Мария. Я едва сдерживала зевоту. Анекдоты были с такой бородой…

Роза Львовна. (Удивленно). Ну, не знаю. В дни нашей молодости Павлик просто потрясал меня порой некоторой фривольностью своих анекдотов. Я делала вид, что сержусь на него, он огорчался и начинал читать мне стихи о любви. Свои собственные. Такие чудесные! Он вам читал стихи?

Мария. Читал.

Роза Львовна. Не может быть!

Мария. Почему?

Роза Львовна. Потому что он уже лет пятнадцать, как не пишет стихов. Он перестал их писать почти сразу же, как получил повышение по службе.

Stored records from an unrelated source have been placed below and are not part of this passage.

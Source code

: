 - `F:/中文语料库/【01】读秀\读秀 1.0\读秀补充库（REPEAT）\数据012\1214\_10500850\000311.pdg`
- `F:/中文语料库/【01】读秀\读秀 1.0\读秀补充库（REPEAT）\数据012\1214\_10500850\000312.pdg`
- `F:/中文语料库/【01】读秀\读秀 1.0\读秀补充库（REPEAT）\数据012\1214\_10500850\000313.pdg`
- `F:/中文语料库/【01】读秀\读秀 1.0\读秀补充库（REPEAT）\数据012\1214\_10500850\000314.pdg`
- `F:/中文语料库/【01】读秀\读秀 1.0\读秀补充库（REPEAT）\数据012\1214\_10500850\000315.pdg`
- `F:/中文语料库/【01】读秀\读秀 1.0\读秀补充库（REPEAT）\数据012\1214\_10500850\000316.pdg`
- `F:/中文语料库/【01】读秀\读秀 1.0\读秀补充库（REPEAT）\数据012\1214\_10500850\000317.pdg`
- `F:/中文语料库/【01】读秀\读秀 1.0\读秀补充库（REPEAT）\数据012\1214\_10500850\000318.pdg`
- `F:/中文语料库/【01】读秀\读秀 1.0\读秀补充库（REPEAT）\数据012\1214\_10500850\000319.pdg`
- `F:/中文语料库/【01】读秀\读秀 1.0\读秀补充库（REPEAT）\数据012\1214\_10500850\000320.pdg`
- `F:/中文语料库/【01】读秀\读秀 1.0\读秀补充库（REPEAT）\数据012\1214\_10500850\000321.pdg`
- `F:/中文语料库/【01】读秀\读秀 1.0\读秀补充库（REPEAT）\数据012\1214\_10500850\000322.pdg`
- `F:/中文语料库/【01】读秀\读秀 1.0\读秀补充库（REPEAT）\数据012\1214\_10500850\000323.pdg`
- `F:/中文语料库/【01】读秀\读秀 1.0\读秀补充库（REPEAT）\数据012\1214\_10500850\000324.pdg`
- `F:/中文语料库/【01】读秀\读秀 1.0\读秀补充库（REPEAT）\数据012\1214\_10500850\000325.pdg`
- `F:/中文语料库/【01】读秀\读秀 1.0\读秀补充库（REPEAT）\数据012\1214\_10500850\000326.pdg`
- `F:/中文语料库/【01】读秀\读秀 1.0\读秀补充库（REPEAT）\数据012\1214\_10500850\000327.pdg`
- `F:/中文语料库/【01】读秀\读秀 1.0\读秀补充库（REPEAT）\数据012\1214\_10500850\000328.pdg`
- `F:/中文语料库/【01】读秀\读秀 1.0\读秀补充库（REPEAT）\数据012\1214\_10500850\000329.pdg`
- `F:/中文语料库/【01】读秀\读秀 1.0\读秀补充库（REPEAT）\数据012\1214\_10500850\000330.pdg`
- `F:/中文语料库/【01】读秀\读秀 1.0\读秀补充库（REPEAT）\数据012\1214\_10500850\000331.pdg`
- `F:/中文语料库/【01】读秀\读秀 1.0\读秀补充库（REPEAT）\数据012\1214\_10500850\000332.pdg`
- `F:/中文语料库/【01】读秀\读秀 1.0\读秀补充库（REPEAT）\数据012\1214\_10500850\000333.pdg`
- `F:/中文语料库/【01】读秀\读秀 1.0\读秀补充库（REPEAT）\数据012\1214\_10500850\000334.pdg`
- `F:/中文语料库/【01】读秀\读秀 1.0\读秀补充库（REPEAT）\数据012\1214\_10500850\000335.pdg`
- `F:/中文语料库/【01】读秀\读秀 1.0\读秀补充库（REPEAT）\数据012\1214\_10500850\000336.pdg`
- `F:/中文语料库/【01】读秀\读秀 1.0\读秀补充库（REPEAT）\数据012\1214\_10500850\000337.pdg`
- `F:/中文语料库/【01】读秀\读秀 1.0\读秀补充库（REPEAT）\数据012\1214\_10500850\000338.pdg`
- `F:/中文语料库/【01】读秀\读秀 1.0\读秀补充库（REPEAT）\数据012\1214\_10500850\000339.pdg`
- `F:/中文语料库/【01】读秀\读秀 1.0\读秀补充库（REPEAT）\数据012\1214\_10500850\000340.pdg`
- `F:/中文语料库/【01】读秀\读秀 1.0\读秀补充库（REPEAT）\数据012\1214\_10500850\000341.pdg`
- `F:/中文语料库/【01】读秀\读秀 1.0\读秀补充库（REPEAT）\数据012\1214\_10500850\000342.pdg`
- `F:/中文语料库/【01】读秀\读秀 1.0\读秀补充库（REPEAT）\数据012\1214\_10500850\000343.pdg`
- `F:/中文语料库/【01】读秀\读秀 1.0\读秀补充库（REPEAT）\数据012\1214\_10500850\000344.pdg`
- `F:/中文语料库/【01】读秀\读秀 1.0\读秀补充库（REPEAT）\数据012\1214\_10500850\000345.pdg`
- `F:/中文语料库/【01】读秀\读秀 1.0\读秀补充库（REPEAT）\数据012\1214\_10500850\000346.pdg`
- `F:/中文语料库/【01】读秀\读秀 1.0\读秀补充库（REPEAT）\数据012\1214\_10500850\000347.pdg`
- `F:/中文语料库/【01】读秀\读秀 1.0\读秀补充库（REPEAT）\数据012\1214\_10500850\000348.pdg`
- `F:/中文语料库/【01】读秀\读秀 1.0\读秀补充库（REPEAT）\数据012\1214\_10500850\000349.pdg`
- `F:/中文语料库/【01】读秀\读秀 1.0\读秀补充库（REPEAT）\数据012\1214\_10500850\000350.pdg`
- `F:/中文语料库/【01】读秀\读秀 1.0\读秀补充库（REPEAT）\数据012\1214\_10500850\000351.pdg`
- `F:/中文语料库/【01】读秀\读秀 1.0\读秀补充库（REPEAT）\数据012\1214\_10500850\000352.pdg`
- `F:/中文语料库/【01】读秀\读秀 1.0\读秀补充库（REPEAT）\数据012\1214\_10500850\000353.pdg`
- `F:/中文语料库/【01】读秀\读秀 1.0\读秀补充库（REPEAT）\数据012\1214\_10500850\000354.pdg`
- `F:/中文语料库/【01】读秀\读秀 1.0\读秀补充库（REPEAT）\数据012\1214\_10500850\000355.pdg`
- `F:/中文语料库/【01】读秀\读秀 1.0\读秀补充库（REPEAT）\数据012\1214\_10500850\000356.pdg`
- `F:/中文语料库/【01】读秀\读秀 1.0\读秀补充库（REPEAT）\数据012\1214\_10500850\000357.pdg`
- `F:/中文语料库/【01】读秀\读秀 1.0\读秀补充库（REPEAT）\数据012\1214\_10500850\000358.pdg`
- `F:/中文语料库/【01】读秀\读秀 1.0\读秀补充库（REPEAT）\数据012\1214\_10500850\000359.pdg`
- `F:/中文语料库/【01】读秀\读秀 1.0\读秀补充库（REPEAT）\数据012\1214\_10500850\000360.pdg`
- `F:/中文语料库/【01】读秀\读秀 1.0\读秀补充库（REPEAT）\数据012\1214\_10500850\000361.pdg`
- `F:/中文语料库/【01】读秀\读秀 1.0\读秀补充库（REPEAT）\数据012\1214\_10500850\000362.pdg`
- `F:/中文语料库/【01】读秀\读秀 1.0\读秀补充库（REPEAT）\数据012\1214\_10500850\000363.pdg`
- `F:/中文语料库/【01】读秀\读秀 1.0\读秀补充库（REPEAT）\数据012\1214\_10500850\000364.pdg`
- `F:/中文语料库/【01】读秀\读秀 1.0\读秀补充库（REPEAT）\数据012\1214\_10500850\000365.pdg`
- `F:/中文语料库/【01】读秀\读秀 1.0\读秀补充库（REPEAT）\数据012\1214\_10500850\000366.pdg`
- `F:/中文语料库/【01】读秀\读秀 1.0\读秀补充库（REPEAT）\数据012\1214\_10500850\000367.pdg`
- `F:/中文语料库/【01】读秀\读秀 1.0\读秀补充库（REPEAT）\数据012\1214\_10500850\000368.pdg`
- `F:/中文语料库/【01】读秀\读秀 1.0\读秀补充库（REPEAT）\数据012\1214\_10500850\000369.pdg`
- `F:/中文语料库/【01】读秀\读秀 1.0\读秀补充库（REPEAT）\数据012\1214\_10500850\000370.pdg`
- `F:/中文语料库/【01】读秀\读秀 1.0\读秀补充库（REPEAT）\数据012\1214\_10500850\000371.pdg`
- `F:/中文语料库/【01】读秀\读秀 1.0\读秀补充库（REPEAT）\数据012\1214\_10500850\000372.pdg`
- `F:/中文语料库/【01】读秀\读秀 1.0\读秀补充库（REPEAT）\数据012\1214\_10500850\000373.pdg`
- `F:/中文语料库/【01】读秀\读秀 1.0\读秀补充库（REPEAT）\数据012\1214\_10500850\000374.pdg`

Мария. Но он читал мне Есенина. «Заметался пожар голубой», «Ты меня не любишь, не жалеешь», еще какие-то…

Роза Львовна. (С облегчением). Ну, тогда все понятно! Он читал вам не свои стихи. Его собственные гораздо трогательнее. Если бы вы их услышали, вы были бы потрясены. Вы мне верите, Мария?

Мария. (Мягко). Я вам верю, Роза Львовна.

Роза Львовна. Ах, милая Мария, я понимаю, что я кажусь вам смешной. Стареющая женщина, которая считает своего мужа образцом мужской доблести…

Мария. Что вы, Роза Львовна! По-моему, так и должно быть.

Роза Львовна. Я как-то смотрела в театре один спектакль. Не помню, как он назывался. Там женщина моих лет читала своей молодой сопернице стихи, которые ей посвятил когда-то муж. Помню, тогда это очень меня возмутило. Я думала, как она может – так унижать себя! А сейчас я поняла. Просто ей было очень одиноко.

Мария. Не надо, Роза Львовна!

Роза Львовна. Теперь я понимаю тех одиноких женщин, которые заводят себе кошечек, собачек, попугайчиков и даже белых мышей. Все-таки с ними можно поговорить и отвести душу. Пусть они и бессловесные твари, но выслушают. В наше время это большая роскошь. Представляете, раньше я смеялась над всем этим!

Мария. Роза Львовна, но ведь у вас все иначе!

Роза Львовна. Вы так думаете, Мария? Дети выросли и разъехались, муж занят своими делами. И, в сущности, я осталась одна. Совсем одна. Если бы не вы… (Встает и отходит к окну). Если бы вы, моя милая, не выслушивали иногда мои воспоминания о далекой юности, не потворствовали бы моей развивающейся старческой болтливости, я бы и не знала, что мне делать. Наверное, тоже завела бы себе кошечку. Или маленького зеленого крокодильчика.

Мария. Вы шутите, значит, все не так плохо.

Роза Львовна. (Тихо). А что мне еще остается? (После паузы). Впрочем, давайте вернемся в кафе «Незабудка». Итак, вы прекрасно повели время…

Мария. Я чуть не умерла со скуки.

Роза Львовна. (Возмущенно). Но почему, Мария?!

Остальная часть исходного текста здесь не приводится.